Aim of the exercise
An exact reproduction of the lines below, from the first through the one with "selecting the largest", is the whole answer; pictures have no place in it.

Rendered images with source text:
· · · · · · ·

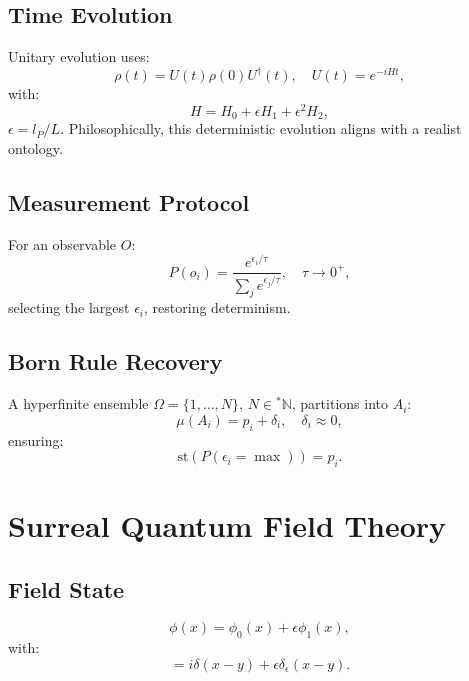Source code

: \documentclass{article}
\begin{document}
\subsection{Time Evolution}
Unitary evolution uses:
\begin{equation}
\rho(t) = U(t) \rho(0) U^\dagger(t), \quad U(t) = e^{-i H t},
\end{equation}
with:
\begin{equation}
H = H_0 + \epsilon H_1 + \epsilon^2 H_2,
\end{equation}
\(\epsilon = l_P / L\). Philosophically, this deterministic evolution aligns with a realist ontology.

\subsection{Measurement Protocol}
For an observable \(O\):
\begin{equation}
P(o_i) = \frac{e^{\epsilon_i / \tau}}{\sum_j e^{\epsilon_j / \tau}}, \quad \tau \to 0^+,
\end{equation}
selecting the largest \(\epsilon_i\), restoring determinism.

\subsection{Born Rule Recovery}
A hyperfinite ensemble \(\Omega = \{1, \dots, N\}\), \(N \in {}^*\mathbb{N}\), partitions into \(A_i\):
\begin{equation}
\mu(A_i) = p_i + \delta_i, \quad \delta_i \approx 0,
\end{equation}
ensuring:
\begin{equation}
\text{st}(P(\epsilon_i = \max)) = p_i.
\end{equation}

\section{Surreal Quantum Field Theory}
\subsection{Field State}
\begin{equation}
\phi(x) = \phi_0(x) + \epsilon \phi_1(x),
\end{equation}
with:
\begin{equation}
[\phi(x), \pi(y)] = i \delta(x-y) + \epsilon \delta_\epsilon(x-y).
\end{equation}
\end{document}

· · · · · · ·

Answer box
Source code

: \documentclass{article}
\begin{document}
\subsection{Time Evolution}
Unitary evolution uses:
\begin{equation}
\rho(t) = U(t) \rho(0) U^\dagger(t), \quad U(t) = e^{-i H t},
\end{equation}
with:
\begin{equation}
H = H_0 + \epsilon H_1 + \epsilon^2 H_2,
\end{equation}
\(\epsilon = l_P / L\). Philosophically, this deterministic evolution aligns with a realist ontology.

\subsection{Measurement Protocol}
For an observable \(O\):
\begin{equation}
P(o_i) = \frac{e^{\epsilon_i / \tau}}{\sum_j e^{\epsilon_j / \tau}}, \quad \tau \to 0^+,
\end{equation}
selecting the largest \(\epsilon_i\), restoring determinism.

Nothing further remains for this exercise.